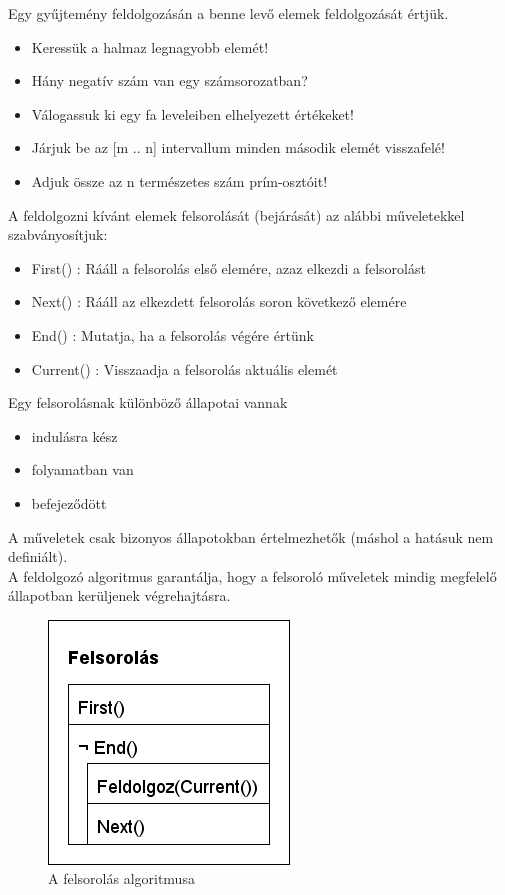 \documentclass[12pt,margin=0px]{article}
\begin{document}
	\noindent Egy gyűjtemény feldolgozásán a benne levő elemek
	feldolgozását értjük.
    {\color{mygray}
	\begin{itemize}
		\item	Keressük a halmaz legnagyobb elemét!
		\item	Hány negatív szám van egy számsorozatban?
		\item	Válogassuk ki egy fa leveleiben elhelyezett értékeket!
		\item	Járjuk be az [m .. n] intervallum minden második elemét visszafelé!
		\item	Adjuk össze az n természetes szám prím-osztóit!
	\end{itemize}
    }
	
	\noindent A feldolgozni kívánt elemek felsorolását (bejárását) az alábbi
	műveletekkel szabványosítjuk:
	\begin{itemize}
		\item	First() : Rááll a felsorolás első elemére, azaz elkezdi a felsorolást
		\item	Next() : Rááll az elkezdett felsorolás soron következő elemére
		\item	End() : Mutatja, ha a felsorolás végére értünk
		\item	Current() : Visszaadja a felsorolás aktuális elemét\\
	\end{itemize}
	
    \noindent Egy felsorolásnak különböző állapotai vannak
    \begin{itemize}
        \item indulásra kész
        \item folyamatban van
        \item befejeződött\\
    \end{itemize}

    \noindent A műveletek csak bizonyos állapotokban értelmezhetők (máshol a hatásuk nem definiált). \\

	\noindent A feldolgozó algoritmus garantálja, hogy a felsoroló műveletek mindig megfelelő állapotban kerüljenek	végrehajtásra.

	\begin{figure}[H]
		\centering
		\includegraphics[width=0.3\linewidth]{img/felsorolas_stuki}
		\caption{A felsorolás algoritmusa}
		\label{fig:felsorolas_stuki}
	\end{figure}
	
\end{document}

**Required work**
Say how many lines of the data hold the string "elemére". Reply with the number alone.

**Output of the task**
2